En la descripción del antiguo Monasterio de la Cartuja de la Defensión que en
su inventario de Patrimonio Inmueble de Andalucía presenta el
Instituto Andaluz de Patrimonio Histórico, se menciona esta singular obra, junto a la vecina “casa del guarda” o mirador, diciéndose de ellas
que: “
“
Por último habría que añadir aquí, a pesar de encontrarse al sur del claustro de los legos, el molino de aceite y la casa del guarda de la huerta. El primero, en estado de abandono, responde a la estructura de molino de hacienda de olivar, con una nave rectangular para la viga y un espacio cuadrado que corresponde a la torre de contrapeso. Al exterior, destaca el volumen de esta última, con tejado a cuatro aguas y especie de pináculos como remate. La casa del guarda por su parte, posee planta rectangular, con sencilla viguería como cubierta. Al exterior presenta sus muros ornamentados con arcos en resalte de ladrillo y decoración de triángulos con azulejos en sus enjutas. La cubierta exterior es a dos aguas. Como último elemento a tener en cuenta en el edificio conviene señalarse el humilladero, el cual presenta una sencilla estructura cuadrada con cuatro alturas distintas a modo de escalones, que culmina en un cuerpo circular con casquetes y otro hexagonal, y finalmente una cruz, hoy inexistente”.
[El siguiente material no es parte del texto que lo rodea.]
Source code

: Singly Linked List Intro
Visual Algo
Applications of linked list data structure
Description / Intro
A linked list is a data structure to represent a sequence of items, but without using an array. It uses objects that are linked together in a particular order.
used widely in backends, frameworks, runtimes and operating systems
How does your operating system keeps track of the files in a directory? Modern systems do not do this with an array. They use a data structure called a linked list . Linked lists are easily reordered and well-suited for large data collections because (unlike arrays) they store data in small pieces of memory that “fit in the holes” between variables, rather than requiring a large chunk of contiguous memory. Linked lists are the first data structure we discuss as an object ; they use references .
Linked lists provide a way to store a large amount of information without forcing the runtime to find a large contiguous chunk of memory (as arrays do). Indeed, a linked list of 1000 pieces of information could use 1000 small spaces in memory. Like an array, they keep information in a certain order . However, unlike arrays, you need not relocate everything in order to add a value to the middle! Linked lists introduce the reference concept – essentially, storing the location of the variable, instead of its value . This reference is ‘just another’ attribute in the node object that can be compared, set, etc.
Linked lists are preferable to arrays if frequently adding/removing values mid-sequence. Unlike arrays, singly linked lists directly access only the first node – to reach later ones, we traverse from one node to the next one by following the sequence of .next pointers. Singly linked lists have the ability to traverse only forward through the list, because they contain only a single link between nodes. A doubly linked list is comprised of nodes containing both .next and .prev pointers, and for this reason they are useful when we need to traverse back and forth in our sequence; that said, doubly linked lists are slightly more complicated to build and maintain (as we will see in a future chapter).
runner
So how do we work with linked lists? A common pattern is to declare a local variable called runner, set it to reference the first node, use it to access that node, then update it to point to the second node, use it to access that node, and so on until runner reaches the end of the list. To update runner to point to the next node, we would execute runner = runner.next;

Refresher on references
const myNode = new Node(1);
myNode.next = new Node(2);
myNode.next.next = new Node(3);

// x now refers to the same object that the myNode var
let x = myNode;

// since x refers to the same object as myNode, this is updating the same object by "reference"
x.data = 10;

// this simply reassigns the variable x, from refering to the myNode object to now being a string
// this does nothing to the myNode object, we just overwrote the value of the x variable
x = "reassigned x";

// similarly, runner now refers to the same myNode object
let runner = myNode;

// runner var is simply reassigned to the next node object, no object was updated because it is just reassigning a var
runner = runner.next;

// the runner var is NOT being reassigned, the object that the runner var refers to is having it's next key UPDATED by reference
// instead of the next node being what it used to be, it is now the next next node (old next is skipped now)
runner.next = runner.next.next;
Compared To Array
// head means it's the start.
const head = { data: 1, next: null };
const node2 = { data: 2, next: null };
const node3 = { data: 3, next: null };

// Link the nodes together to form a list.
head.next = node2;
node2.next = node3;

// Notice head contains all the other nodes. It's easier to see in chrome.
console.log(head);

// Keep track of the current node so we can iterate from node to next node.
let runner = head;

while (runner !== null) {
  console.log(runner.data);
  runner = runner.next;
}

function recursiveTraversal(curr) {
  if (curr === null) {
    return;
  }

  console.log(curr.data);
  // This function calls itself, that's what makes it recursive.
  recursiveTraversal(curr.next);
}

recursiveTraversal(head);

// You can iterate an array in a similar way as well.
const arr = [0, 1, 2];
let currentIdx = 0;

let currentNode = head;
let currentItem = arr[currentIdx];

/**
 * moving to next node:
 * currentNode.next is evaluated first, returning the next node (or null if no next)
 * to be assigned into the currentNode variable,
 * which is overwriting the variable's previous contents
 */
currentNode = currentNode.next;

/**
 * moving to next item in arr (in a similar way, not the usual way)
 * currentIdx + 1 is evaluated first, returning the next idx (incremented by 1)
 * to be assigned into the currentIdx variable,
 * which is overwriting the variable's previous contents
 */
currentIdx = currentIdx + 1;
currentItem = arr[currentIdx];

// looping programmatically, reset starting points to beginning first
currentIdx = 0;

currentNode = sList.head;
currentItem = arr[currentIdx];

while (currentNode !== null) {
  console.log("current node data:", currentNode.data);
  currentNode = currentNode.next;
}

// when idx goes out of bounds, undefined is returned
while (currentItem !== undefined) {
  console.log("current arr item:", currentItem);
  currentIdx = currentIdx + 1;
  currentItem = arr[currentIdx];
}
El paseante que recorra las orillas del Guadalete puede aún comprobar que el humilladero es una sencilla obra que aún nos muestra con claridad su primitiva estructura, pese a los estragos del tiempo. El conjunto se asentaba sobre
cuatro basas octogonales (y no cuadradas, como indica la ficha del IAPH) dispuestas a modo de gradas. La mayor de ellas, en la que se apoya toda la obra, tiene 1 55 cm de lado y es también la de mayor altura (55cm). Las otras van decreciendo en dimensiones (115, 95 y 78 cm. respectivamente) a la par que disminuye también la altura de los
escalones que dejan entre ellas (27, 19 y 15 cm. respectivamente). El mortero del que están construidas presenta en superficie un tratamiento especial a imitación de ladrillos que puede haber sido añadido posteriormente.
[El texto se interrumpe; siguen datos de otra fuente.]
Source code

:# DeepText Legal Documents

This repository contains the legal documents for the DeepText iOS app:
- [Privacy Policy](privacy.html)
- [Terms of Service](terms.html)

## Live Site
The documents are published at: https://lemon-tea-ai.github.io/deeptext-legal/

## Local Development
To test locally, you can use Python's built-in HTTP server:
Sobre estos peldaños se levanta un
casquete esférico, labrado en una llamativa piedra negra, con ocho caras de 55 cm de lado en su base y 50 cm. de alto, en cuya parte superior entronca un
prisma octogonal, del mismo material, que culmina con unas molduras y una pequeña semiesfera sobre la que
en su día se alzaría la cruz, hoy perdida. Este último cuerpo tiene un metro de altura, por lo que todo el conjunto que hoy se conserva -sin la cruz- alcanzaría una altura total aproximada de 2,60 m.
En la actualidad, las basas se han agrietado, tal vez por fallos en su cimentación y por la acción de las raíces de los arbustos que han crecido entre ellas (esparragueras,
S. bonariense, higueras, hinojos…) y que hemos podido retirar casi en su totalidad. Como consecuencia del deterioro de la base, el cuerpo superior ha perdido parte de su apoyo y se muestra inclinado, con riesgo de desprenderse.
No estaría mal, en estos tiempos en los que se reclama la apertura de la Cartuja a las visitas y una mayor inversión en el mantenimiento del monasterio, que se recordase que en sus exteriores, existen elementos patrimoniales de gran valor que corren el riesgo de arruinarse, como el humilladero.